__Dataset entries__
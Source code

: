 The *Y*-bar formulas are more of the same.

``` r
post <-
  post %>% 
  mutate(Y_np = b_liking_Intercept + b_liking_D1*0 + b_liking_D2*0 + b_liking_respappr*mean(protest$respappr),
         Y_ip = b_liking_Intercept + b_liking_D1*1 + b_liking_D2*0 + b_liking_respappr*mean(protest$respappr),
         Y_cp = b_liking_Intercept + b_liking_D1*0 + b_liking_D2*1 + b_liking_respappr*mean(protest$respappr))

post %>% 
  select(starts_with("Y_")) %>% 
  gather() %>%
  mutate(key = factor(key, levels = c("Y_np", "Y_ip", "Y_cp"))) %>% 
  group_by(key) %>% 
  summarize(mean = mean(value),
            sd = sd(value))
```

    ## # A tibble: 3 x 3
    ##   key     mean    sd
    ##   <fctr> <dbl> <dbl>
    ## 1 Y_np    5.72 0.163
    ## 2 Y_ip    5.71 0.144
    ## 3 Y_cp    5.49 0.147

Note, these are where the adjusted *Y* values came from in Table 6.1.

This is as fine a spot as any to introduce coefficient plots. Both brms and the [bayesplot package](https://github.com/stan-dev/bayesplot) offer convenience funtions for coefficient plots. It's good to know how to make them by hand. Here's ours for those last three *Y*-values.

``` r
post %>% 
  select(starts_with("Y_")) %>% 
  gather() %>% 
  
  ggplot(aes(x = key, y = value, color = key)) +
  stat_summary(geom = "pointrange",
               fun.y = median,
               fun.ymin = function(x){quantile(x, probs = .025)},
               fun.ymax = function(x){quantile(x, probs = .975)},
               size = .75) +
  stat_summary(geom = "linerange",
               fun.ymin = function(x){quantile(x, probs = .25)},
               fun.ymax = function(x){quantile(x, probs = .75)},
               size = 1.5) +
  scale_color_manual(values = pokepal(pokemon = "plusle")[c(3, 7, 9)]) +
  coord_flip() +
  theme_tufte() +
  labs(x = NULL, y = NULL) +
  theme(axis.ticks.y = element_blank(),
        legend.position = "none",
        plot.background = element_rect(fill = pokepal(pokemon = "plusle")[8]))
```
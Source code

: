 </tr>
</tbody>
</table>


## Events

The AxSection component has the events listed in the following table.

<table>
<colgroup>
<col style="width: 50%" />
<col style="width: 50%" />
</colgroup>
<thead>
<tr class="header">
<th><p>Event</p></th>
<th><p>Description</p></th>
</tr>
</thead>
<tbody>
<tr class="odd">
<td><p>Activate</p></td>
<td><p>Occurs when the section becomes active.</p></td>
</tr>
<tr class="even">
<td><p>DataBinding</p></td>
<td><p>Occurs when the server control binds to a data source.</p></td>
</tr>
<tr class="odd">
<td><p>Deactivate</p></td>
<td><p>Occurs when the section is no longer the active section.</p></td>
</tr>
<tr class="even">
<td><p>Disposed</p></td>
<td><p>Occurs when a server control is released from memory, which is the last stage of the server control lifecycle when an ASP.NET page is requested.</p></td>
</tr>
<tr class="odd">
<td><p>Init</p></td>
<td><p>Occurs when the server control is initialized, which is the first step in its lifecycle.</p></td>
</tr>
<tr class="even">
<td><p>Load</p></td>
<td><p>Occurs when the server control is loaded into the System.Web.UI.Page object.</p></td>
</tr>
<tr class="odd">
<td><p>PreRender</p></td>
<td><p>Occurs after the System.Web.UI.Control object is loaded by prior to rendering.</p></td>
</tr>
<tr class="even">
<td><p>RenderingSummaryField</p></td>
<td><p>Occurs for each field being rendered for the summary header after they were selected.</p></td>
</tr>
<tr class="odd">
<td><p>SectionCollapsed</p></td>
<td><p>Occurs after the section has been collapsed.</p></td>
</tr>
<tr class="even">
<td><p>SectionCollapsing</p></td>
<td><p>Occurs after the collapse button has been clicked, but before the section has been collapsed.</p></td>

__What the exercise asks__
All lines from the one that holds "<td><p>Occurs when the server control is loaded" through the end of the material, both ends included, should be restated exactly.

__Solved exercise__
<td><p>Occurs when the server control is loaded into the System.Web.UI.Page object.</p></td>
</tr>
<tr class="odd">
<td><p>PreRender</p></td>
<td><p>Occurs after the System.Web.UI.Control object is loaded by prior to rendering.</p></td>
</tr>
<tr class="even">
<td><p>RenderingSummaryField</p></td>
<td><p>Occurs for each field being rendered for the summary header after they were selected.</p></td>
</tr>
<tr class="odd">
<td><p>SectionCollapsed</p></td>
<td><p>Occurs after the section has been collapsed.</p></td>
</tr>
<tr class="even">
<td><p>SectionCollapsing</p></td>
<td><p>Occurs after the collapse button has been clicked, but before the section has been collapsed.</p></td>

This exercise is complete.